■ Task prompt ■
Your copy should match the entries exactly, with no images carried over.

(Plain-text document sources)
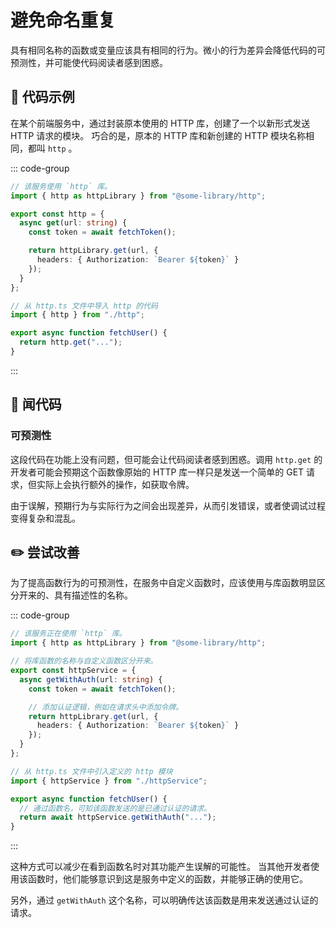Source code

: # 避免命名重复

<div style="margin-top: 16px">
<Badge type="info" text="可预测性" />
</div>

具有相同名称的函数或变量应该具有相同的行为。微小的行为差异会降低代码的可预测性，并可能使代码阅读者感到困惑。

## 📝 代码示例

在某个前端服务中，通过封装原本使用的 HTTP 库，创建了一个以新形式发送 HTTP 请求的模块。
巧合的是，原本的 HTTP 库和新创建的 HTTP 模块名称相同，都叫 `http` 。

::: code-group

```typescript [http.ts]
// 该服务使用 `http` 库。
import { http as httpLibrary } from "@some-library/http";

export const http = {
  async get(url: string) {
    const token = await fetchToken();

    return httpLibrary.get(url, {
      headers: { Authorization: `Bearer ${token}` }
    });
  }
};
```

```typescript [fetchUser.ts]
// 从 http.ts 文件中导入 http 的代码
import { http } from "./http";

export async function fetchUser() {
  return http.get("...");
}
```

:::

## 👃 闻代码

### 可预测性

这段代码在功能上没有问题，但可能会让代码阅读者感到困惑。调用 `http.get` 的开发者可能会预期这个函数像原始的 HTTP 库一样只是发送一个简单的 GET 请求，但实际上会执行额外的操作，如获取令牌。

由于误解，预期行为与实际行为之间会出现差异，从而引发错误，或者使调试过程变得复杂和混乱。

## ✏️ 尝试改善

为了提高函数行为的可预测性，在服务中自定义函数时，应该使用与库函数明显区分开来的、具有描述性的名称。

::: code-group

```typescript [httpService.ts]
// 该服务正在使用 `http` 库。
import { http as httpLibrary } from "@some-library/http";

// 将库函数的名称与自定义函数区分开来。
export const httpService = {
  async getWithAuth(url: string) {
    const token = await fetchToken();

    // 添加认证逻辑，例如在请求头中添加令牌。
    return httpLibrary.get(url, {
      headers: { Authorization: `Bearer ${token}` }
    });
  }
};
```

```typescript [fetchUser.ts]
// 从 http.ts 文件中引入定义的 http 模块
import { httpService } from "./httpService";

export async function fetchUser() {
  // 通过函数名，可知该函数发送的是已通过认证的请求。
  return await httpService.getWithAuth("...");
}
```

:::

这种方式可以减少在看到函数名时对其功能产生误解的可能性。
当其他开发者使用该函数时，他们能够意识到这是服务中定义的函数，并能够正确的使用它。

另外，通过 `getWithAuth` 这个名称，可以明确传达该函数是用来发送通过认证的请求。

■ Exercise solution ■
Source code

: # 避免命名重复

<div style="margin-top: 16px">
<Badge type="info" text="可预测性" />
</div>

具有相同名称的函数或变量应该具有相同的行为。微小的行为差异会降低代码的可预测性，并可能使代码阅读者感到困惑。

## 📝 代码示例

在某个前端服务中，通过封装原本使用的 HTTP 库，创建了一个以新形式发送 HTTP 请求的模块。
巧合的是，原本的 HTTP 库和新创建的 HTTP 模块名称相同，都叫 `http` 。

::: code-group

```typescript [http.ts]
// 该服务使用 `http` 库。
import { http as httpLibrary } from "@some-library/http";

export const http = {
  async get(url: string) {
    const token = await fetchToken();

    return httpLibrary.get(url, {
      headers: { Authorization: `Bearer ${token}` }
    });
  }
};
```

```typescript [fetchUser.ts]
// 从 http.ts 文件中导入 http 的代码
import { http } from "./http";

export async function fetchUser() {
  return http.get("...");
}
```

:::

## 👃 闻代码

### 可预测性

这段代码在功能上没有问题，但可能会让代码阅读者感到困惑。调用 `http.get` 的开发者可能会预期这个函数像原始的 HTTP 库一样只是发送一个简单的 GET 请求，但实际上会执行额外的操作，如获取令牌。

由于误解，预期行为与实际行为之间会出现差异，从而引发错误，或者使调试过程变得复杂和混乱。

## ✏️ 尝试改善

为了提高函数行为的可预测性，在服务中自定义函数时，应该使用与库函数明显区分开来的、具有描述性的名称。

::: code-group

```typescript [httpService.ts]
// 该服务正在使用 `http` 库。
import { http as httpLibrary } from "@some-library/http";

// 将库函数的名称与自定义函数区分开来。
export const httpService = {
  async getWithAuth(url: string) {
    const token = await fetchToken();

    // 添加认证逻辑，例如在请求头中添加令牌。
    return httpLibrary.get(url, {
      headers: { Authorization: `Bearer ${token}` }
    });
  }
};
```

```typescript [fetchUser.ts]
// 从 http.ts 文件中引入定义的 http 模块
import { httpService } from "./httpService";

export async function fetchUser() {
  // 通过函数名，可知该函数发送的是已通过认证的请求。
  return await httpService.getWithAuth("...");
}
```

:::

这种方式可以减少在看到函数名时对其功能产生误解的可能性。
当其他开发者使用该函数时，他们能够意识到这是服务中定义的函数，并能够正确的使用它。

另外，通过 `getWithAuth` 这个名称，可以明确传达该函数是用来发送通过认证的请求。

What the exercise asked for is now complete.